Только он сам, попутно, обмолвками — как всегда говорится самое главное — сказал об этом в разных письмах. «Ее смерть, — писал он о Надежде Юрьевне, — примирила меня со смертью вообще». «В мою душу, я чувствую, вливается какое-то спокойствие». Говоря о «русском мирочувствии» Мусатова, Станюкович привел поразившее его в книге историка И. Забелина описание русской природы: «Невозмутимая тишина и спокойствие во всем, во всех линиях: в воздухе и речном потоке, в линиях леса и поля… во всех красках и тенях, одевающих все существо нашей страны. Как будто все здесь притаилось в ожидании чего-то…». Недаром, увидев «Осеннюю песнь», строгий Нестеров был так восхищен, что, не удержавшись, сказал Станюковичу: «Такая картина цены не знает. Это Божьей рукой написано!»
Все, что перегорело и выболело в душе художника после пережитой трагедии, вошло в эти рощи, речные дали, небесные просторы. И мусатовские осенние пейзажи 1905 года не случайно приводят на память откровение другого поэта, явившееся ему на том же тарусском берегу:
Горит весь мир, прозрачен и духовен…
Виктор Эльпидифорович проснулся рано. Ночью моросило, к утру дождь стих — день был серым, но обещал безветренную погоду. Впервые за последние дни, когда он чувствовал себя разбитым и простуженным, во всем теле была обычная утренняя бодрость.

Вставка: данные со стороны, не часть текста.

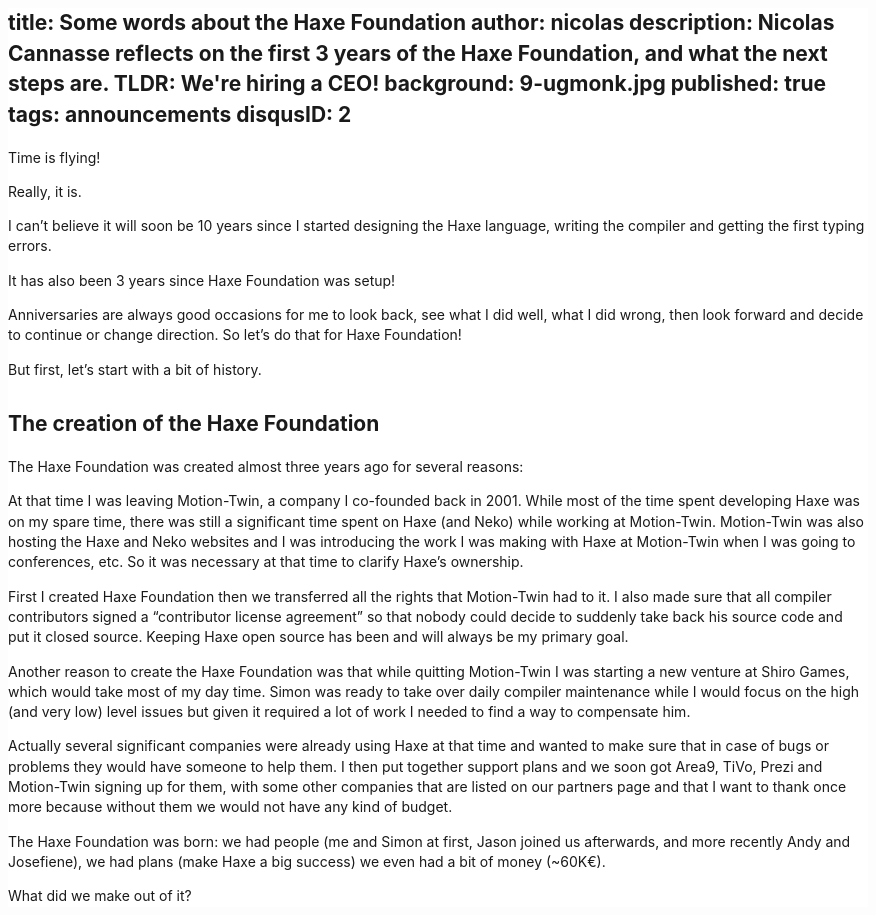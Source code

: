 title: Some words about the Haxe Foundation
author: nicolas
description: Nicolas Cannasse reflects on the first 3 years of the Haxe Foundation, and what the next steps are. TLDR: We're hiring a CEO!
background: 9-ugmonk.jpg
published: true
tags: announcements
disqusID: 2
---

Time is flying!

Really, it is.

I can’t believe it will soon be 10 years since I started designing the Haxe language, writing the compiler and getting the first typing errors.

It has also been 3 years since Haxe Foundation was setup!

Anniversaries are always good occasions for me to look back, see what I did well, what I did wrong, then look forward and decide to continue or change direction. So let’s do that for Haxe Foundation!

But first, let’s start with a bit of history.

## The creation of the Haxe Foundation

The Haxe Foundation was created almost three years ago for several reasons:

At that time I was leaving Motion-Twin, a company I co-founded back in 2001. While most of the time spent developing Haxe was on my spare time, there was still a significant time spent on Haxe (and Neko) while working at Motion-Twin. Motion-Twin was also hosting the Haxe and Neko websites and I was introducing the work I was making with Haxe at Motion-Twin when I was going to conferences, etc. So it was necessary at that time to clarify Haxe’s ownership.

First I created Haxe Foundation then we transferred all the rights that Motion-Twin had to it. I also made sure that all compiler contributors signed a “contributor license agreement” so that nobody could decide to suddenly take back his source code and put it closed source. Keeping Haxe open source has been and will always be my primary goal.

Another reason to create the Haxe Foundation was that while quitting Motion-Twin I was starting a new venture at Shiro Games, which would take most of my day time. Simon was ready to take over daily compiler maintenance while I would focus on the high (and very low) level issues but given it required a lot of work I needed to find a way to compensate him.

Actually several significant companies were already using Haxe at that time and wanted to make sure that in case of bugs or problems they would have someone to help them. I then put together support plans and we soon got Area9, TiVo, Prezi and Motion-Twin signing up for them, with some other companies that are listed on our partners page and that I want to thank once more because without them we would not have any kind of budget.

The Haxe Foundation was born: we had people (me and Simon at first, Jason joined us afterwards, and more recently Andy and Josefiene), we had plans (make Haxe a big success) we even had a bit of money (~60K€).

What did we make out of it?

Два дня назад, 23 октября, Мусатов написал Лене еще одно тревожное письмо, просил сообщить о московских новостях. Он предполагал дальнейшее серьезное развитие событий, несмотря на царский манифест. «…Теперь, может быть, — писал он сестре, — надо учиться, как делать перевязки… Работа будет. Потому не надо унывать…»
Из окна спальни не было видно реки — он прошел на веранду. Жена и дочка оставались еще в постели.
Ока была тиха и призывно поблескивала сквозь туман. Виктор Эльпидифорович почувствовал, как стосковался по веслам. Он сошел по крутой деревянной лестнице, пошел по тропинке, отодвинул плечом облетевший и брызнувший в лицо холодной влагой куст орешника, который он уже написал. А «Реквием» — мелькнуло — не дописан. Ничего, еще несколько дней, пожалуй. Это успеется… Неодолимое желание отправиться по реке было странно похоже на то молодое, с каким давным-давно отправлялся он на «чуть ли не таинственный» Зеленый остров у родного города…
И он быстро спустился вниз, где под крутым бережком ждала его лодка.